I was playing around with a tool called "Topcat", visualizing Einstein@Home result files (the stuff that gets sent back to the server from your PC).
The first picture shows a visualization of an actual S5R2 result file (h1_0281.20_S5R2__65_S5R2c_4_0 to be exact).
The meaning is the following:
The sphere you see is the starsphere as seen in the "Screensaver" view. Think of it as Space with Earth in the center.
Every point in the sphere is a measurement point for a candidate pulsar, there are 10000 in each result (the 10000 most interesting ones), where the color of the dot also shows how interesting the candidate is: red are the most interesting, violet the least interesting). Because there can be multiple candidates at the same sky coordinate (for slighly different frequency and other search parameter), the Z-axis is also used to move the more interesting candidates to the outside of the sphere and the least interesting ones to the inside. So the few red dots that are close to the sphere's surface are the most interesting.

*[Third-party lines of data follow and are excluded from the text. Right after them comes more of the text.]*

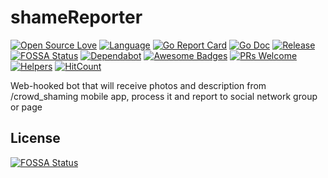 # shameReporter
[![Open Source Love](https://badges.frapsoft.com/os/v1/open-source.svg?v=103)](https://github.com/ellerbrock/open-source-badges/)
[![Language](https://img.shields.io/badge/Go-1.14.3-lightblue.svg)](https://github.com/Naereen/badges)
[![Go Report Card](https://goreportcard.com/badge/github.com/mykelangelo/shameReporter)](https://goreportcard.com/report/github.com/mykelangelo/shameReporter)
[![Go Doc](https://img.shields.io/badge/godoc-reference-blue.svg?style=badge)](http://godoc.org/github.com/golang-standards/project-layout)
[![Release](https://img.shields.io/github/release/mykelangelo/shameReporter.svg?style=badge)](https://github.com/mykelangelo/shameReporter/releases/latest)
[![FOSSA Status](https://app.fossa.io/api/projects/git%2Bgithub.com%2Fmykelangelo%2FshameReporter.svg?type=shield)](https://app.fossa.io/projects/git%2Bgithub.com%2Fmykelangelo%2FshameReporter?ref=badge_shield)
[![Dependabot](https://api.dependabot.com/badges/status?host=github&repo=mykelangelo/shameReporter)](https://dependabot.com) <!-- [![Snyk](https://snyk.io//test/github/mykelangelo/shameReporter/badge.svg?targetFile=build.gradle)](https://snyk.io//test/github/mykelangelo/shameReporter?targetFile=build.gradle) -->
[![Awesome Badges](https://img.shields.io/badge/badges-awesome-violet.svg)](https://github.com/Naereen/badges)
[![PRs Welcome](https://img.shields.io/badge/PRs-welcome-goldenrod.svg?style=shield)](http://makeapullrequest.com) 
[![Helpers](https://www.codetriage.com/mykelangelo/shamereporter/badges/users.svg)](https://www.codetriage.com/mykelangelo/shamereporter)
[![HitCount](http://hits.dwyl.io/mykelangelo/shameReporter.svg)](http://hits.dwyl.io/mykelangelo/shameReporter)


Web-hooked bot that will receive photos and description from /crowd_shaming mobile app, process it and report to social network group or page

## License
[![FOSSA Status](https://app.fossa.io/api/projects/git%2Bgithub.com%2Fmykelangelo%2FshameReporter.svg?type=large)](https://app.fossa.io/projects/git%2Bgithub.com%2Fmykelangelo%2FshameReporter?ref=badge_large)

The following image is the same diagram for an actual S5R3 result (h1_0372.90_S5R2__83_S5R3a_1_0).
As you can see, only a segment of the sky is searched in this workunit, but in greater detail (the file still contains 10000 candidates = dots). Other workunits from this frequency series will cover the rest of the sky.
This might help to demonstrate why we see more variation in runtime in S5R3. The algorithm seems to choose certain parameters that are important for performance differently in different regions of the sky, which didn't matter in S5R2 as this averaged out over the complete sky. In S5R3, however, some WU are now "faster" than others.
The "Topcat" software is free, if anybody is interested I can post a How-To later how to visualize your own results (not that it makes sense, but just for fun).
I think this might be a cool addition to the current screensaver, if it's not too much of a memory and performance killer.